*Problem to work on*:
Print each entry word for word without images.

*Materials provided*:
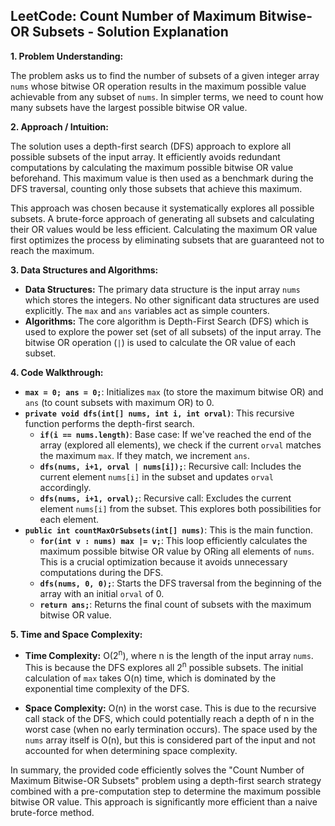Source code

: ## LeetCode: Count Number of Maximum Bitwise-OR Subsets - Solution Explanation

**1. Problem Understanding:**

The problem asks us to find the number of subsets of a given integer array `nums` whose bitwise OR operation results in the maximum possible value achievable from any subset of `nums`.  In simpler terms, we need to count how many subsets have the largest possible bitwise OR value.

**2. Approach / Intuition:**

The solution uses a depth-first search (DFS) approach to explore all possible subsets of the input array.  It efficiently avoids redundant computations by calculating the maximum possible bitwise OR value beforehand. This maximum value is then used as a benchmark during the DFS traversal, counting only those subsets that achieve this maximum.

This approach was chosen because it systematically explores all possible subsets.  A brute-force approach of generating all subsets and calculating their OR values would be less efficient.  Calculating the maximum OR value first optimizes the process by eliminating subsets that are guaranteed not to reach the maximum.

**3. Data Structures and Algorithms:**

* **Data Structures:**  The primary data structure is the input array `nums` which stores the integers.  No other significant data structures are used explicitly. The `max` and `ans` variables act as simple counters.
* **Algorithms:** The core algorithm is Depth-First Search (DFS) which is used to explore the power set (set of all subsets) of the input array. The bitwise OR operation (`|`) is used to calculate the OR value of each subset.

**4. Code Walkthrough:**

* **`max = 0; ans = 0;`**: Initializes `max` (to store the maximum bitwise OR) and `ans` (to count subsets with maximum OR) to 0.
* **`private void dfs(int[] nums, int i, int orval)`**: This recursive function performs the depth-first search.
    * **`if(i == nums.length)`**: Base case: If we've reached the end of the array (explored all elements), we check if the current `orval` matches the maximum `max`. If they match, we increment `ans`.
    * **`dfs(nums, i+1, orval | nums[i]);`**: Recursive call:  Includes the current element `nums[i]` in the subset and updates `orval` accordingly.
    * **`dfs(nums, i+1, orval);`**: Recursive call: Excludes the current element `nums[i]` from the subset.  This explores both possibilities for each element.
* **`public int countMaxOrSubsets(int[] nums)`**: This is the main function.
    * **`for(int v : nums) max |= v;`**: This loop efficiently calculates the maximum possible bitwise OR value by ORing all elements of `nums`. This is a crucial optimization because it avoids unnecessary computations during the DFS.
    * **`dfs(nums, 0, 0);`**: Starts the DFS traversal from the beginning of the array with an initial `orval` of 0.
    * **`return ans;`**: Returns the final count of subsets with the maximum bitwise OR value.


**5. Time and Space Complexity:**

* **Time Complexity:** O(2<sup>n</sup>), where n is the length of the input array `nums`. This is because the DFS explores all 2<sup>n</sup> possible subsets.  The initial calculation of `max` takes O(n) time, which is dominated by the exponential time complexity of the DFS.

* **Space Complexity:** O(n) in the worst case. This is due to the recursive call stack of the DFS, which could potentially reach a depth of n in the worst case (when no early termination occurs). The space used by the `nums` array itself is O(n), but this is considered part of the input and not accounted for when determining space complexity.


In summary, the provided code efficiently solves the "Count Number of Maximum Bitwise-OR Subsets" problem using a depth-first search strategy combined with a pre-computation step to determine the maximum possible bitwise OR value. This approach is significantly more efficient than a naive brute-force method.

*Response area*:
Source code

: ## LeetCode: Count Number of Maximum Bitwise-OR Subsets - Solution Explanation

**1. Problem Understanding:**

The problem asks us to find the number of subsets of a given integer array `nums` whose bitwise OR operation results in the maximum possible value achievable from any subset of `nums`.  In simpler terms, we need to count how many subsets have the largest possible bitwise OR value.

**2. Approach / Intuition:**

The solution uses a depth-first search (DFS) approach to explore all possible subsets of the input array.  It efficiently avoids redundant computations by calculating the maximum possible bitwise OR value beforehand. This maximum value is then used as a benchmark during the DFS traversal, counting only those subsets that achieve this maximum.

This approach was chosen because it systematically explores all possible subsets.  A brute-force approach of generating all subsets and calculating their OR values would be less efficient.  Calculating the maximum OR value first optimizes the process by eliminating subsets that are guaranteed not to reach the maximum.

**3. Data Structures and Algorithms:**

* **Data Structures:**  The primary data structure is the input array `nums` which stores the integers.  No other significant data structures are used explicitly. The `max` and `ans` variables act as simple counters.
* **Algorithms:** The core algorithm is Depth-First Search (DFS) which is used to explore the power set (set of all subsets) of the input array. The bitwise OR operation (`|`) is used to calculate the OR value of each subset.

**4. Code Walkthrough:**

* **`max = 0; ans = 0;`**: Initializes `max` (to store the maximum bitwise OR) and `ans` (to count subsets with maximum OR) to 0.
* **`private void dfs(int[] nums, int i, int orval)`**: This recursive function performs the depth-first search.
    * **`if(i == nums.length)`**: Base case: If we've reached the end of the array (explored all elements), we check if the current `orval` matches the maximum `max`. If they match, we increment `ans`.
    * **`dfs(nums, i+1, orval | nums[i]);`**: Recursive call:  Includes the current element `nums[i]` in the subset and updates `orval` accordingly.
    * **`dfs(nums, i+1, orval);`**: Recursive call: Excludes the current element `nums[i]` from the subset.  This explores both possibilities for each element.
* **`public int countMaxOrSubsets(int[] nums)`**: This is the main function.
    * **`for(int v : nums) max |= v;`**: This loop efficiently calculates the maximum possible bitwise OR value by ORing all elements of `nums`. This is a crucial optimization because it avoids unnecessary computations during the DFS.
    * **`dfs(nums, 0, 0);`**: Starts the DFS traversal from the beginning of the array with an initial `orval` of 0.
    * **`return ans;`**: Returns the final count of subsets with the maximum bitwise OR value.


**5. Time and Space Complexity:**

* **Time Complexity:** O(2<sup>n</sup>), where n is the length of the input array `nums`. This is because the DFS explores all 2<sup>n</sup> possible subsets.  The initial calculation of `max` takes O(n) time, which is dominated by the exponential time complexity of the DFS.

* **Space Complexity:** O(n) in the worst case. This is due to the recursive call stack of the DFS, which could potentially reach a depth of n in the worst case (when no early termination occurs). The space used by the `nums` array itself is O(n), but this is considered part of the input and not accounted for when determining space complexity.


In summary, the provided code efficiently solves the "Count Number of Maximum Bitwise-OR Subsets" problem using a depth-first search strategy combined with a pre-computation step to determine the maximum possible bitwise OR value. This approach is significantly more efficient than a naive brute-force method.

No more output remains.